Dataset records:

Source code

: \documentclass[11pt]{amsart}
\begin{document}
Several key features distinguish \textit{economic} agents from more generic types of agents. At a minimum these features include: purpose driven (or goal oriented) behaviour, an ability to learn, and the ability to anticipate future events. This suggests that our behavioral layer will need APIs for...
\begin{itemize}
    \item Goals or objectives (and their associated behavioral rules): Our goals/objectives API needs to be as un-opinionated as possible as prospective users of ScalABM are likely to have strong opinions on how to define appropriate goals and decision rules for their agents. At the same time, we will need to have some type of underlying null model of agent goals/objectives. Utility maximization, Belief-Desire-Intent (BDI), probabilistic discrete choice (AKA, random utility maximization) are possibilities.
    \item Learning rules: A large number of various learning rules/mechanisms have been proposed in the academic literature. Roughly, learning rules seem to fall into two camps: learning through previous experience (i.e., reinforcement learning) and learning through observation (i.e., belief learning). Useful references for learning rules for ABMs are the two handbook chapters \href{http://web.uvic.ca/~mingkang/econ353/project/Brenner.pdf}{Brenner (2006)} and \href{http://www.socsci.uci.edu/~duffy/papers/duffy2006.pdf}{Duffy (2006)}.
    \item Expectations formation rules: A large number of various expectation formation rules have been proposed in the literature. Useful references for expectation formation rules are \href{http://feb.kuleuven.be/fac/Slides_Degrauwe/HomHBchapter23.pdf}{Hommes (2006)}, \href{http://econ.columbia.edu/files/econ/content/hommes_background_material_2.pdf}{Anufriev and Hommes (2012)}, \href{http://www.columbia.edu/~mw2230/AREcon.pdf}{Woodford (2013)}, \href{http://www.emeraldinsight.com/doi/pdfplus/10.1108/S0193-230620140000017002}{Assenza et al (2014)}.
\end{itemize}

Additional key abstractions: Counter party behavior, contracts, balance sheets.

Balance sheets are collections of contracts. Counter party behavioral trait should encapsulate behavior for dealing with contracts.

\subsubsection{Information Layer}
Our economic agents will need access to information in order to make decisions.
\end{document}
--
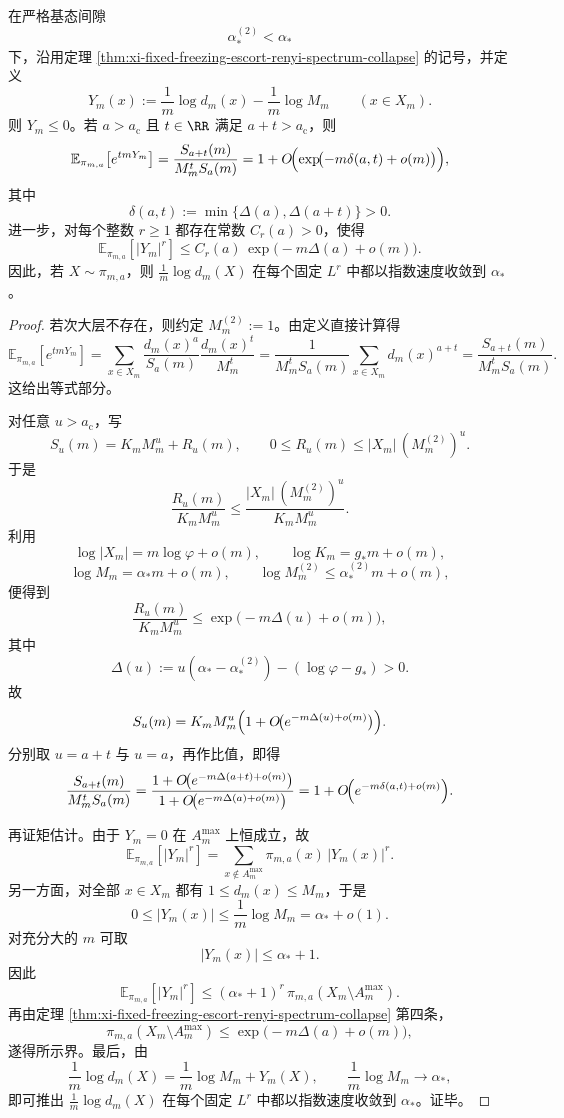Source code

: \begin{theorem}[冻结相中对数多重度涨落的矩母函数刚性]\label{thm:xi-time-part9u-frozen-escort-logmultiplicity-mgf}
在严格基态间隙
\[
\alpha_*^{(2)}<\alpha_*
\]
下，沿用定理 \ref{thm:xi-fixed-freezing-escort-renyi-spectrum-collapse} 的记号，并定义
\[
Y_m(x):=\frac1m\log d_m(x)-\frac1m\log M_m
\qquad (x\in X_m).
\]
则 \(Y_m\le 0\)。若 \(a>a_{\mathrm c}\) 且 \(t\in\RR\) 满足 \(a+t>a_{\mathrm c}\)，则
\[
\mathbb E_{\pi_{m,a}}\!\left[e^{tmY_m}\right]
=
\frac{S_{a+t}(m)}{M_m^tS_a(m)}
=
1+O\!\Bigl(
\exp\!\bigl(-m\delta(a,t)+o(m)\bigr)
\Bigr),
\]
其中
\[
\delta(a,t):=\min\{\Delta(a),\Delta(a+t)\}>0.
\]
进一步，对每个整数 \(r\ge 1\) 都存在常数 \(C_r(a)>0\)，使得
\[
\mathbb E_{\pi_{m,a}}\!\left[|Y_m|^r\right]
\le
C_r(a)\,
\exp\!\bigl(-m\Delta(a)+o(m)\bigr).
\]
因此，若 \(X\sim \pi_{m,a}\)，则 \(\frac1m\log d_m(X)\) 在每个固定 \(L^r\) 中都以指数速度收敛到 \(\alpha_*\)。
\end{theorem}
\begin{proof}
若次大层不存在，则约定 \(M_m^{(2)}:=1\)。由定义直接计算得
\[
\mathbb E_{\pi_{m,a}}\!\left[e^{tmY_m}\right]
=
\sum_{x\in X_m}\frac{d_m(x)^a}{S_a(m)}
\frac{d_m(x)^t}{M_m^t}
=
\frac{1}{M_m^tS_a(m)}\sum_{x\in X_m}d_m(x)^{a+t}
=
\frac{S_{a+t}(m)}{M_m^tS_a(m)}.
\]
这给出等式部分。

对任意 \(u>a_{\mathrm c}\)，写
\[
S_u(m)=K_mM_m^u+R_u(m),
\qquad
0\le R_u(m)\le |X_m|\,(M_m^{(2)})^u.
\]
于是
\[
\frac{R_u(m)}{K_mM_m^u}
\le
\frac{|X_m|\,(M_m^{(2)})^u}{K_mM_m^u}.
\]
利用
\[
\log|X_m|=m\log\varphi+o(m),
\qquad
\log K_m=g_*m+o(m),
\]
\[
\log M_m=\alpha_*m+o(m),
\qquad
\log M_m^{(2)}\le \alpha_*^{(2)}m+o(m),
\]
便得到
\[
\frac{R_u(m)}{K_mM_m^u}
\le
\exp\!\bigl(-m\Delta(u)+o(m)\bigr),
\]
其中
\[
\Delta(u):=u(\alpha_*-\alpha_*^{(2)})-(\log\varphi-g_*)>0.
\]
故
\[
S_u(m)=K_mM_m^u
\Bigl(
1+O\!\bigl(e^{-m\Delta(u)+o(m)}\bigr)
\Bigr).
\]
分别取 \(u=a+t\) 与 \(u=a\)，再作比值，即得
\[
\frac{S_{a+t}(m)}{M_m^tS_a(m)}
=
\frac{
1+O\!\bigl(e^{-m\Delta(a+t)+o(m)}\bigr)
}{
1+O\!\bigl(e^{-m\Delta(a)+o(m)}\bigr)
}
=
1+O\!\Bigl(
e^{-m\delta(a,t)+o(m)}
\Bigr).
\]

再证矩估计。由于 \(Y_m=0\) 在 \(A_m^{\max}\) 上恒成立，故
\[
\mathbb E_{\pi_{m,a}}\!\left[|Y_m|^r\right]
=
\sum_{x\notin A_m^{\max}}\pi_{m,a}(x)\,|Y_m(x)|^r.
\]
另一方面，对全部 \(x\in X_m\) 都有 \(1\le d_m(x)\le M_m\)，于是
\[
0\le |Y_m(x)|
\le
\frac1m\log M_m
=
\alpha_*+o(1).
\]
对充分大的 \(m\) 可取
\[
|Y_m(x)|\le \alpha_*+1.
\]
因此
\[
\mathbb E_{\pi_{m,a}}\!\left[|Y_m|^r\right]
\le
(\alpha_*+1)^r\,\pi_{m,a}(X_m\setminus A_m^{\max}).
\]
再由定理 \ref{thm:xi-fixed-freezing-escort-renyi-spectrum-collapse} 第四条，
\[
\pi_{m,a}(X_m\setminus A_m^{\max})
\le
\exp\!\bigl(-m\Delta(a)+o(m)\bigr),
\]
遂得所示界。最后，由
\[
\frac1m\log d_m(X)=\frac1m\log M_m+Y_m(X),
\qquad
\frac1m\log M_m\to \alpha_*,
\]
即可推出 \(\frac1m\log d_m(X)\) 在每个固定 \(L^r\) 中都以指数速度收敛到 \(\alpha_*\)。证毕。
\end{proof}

Prompt:
Look over the data above and show each line that contains "contracts".

Task solution:
Additional key abstractions: Counter party behavior, contracts, balance sheets.
Balance sheets are collections of contracts. Counter party behavioral trait should encapsulate behavior for dealing with contracts.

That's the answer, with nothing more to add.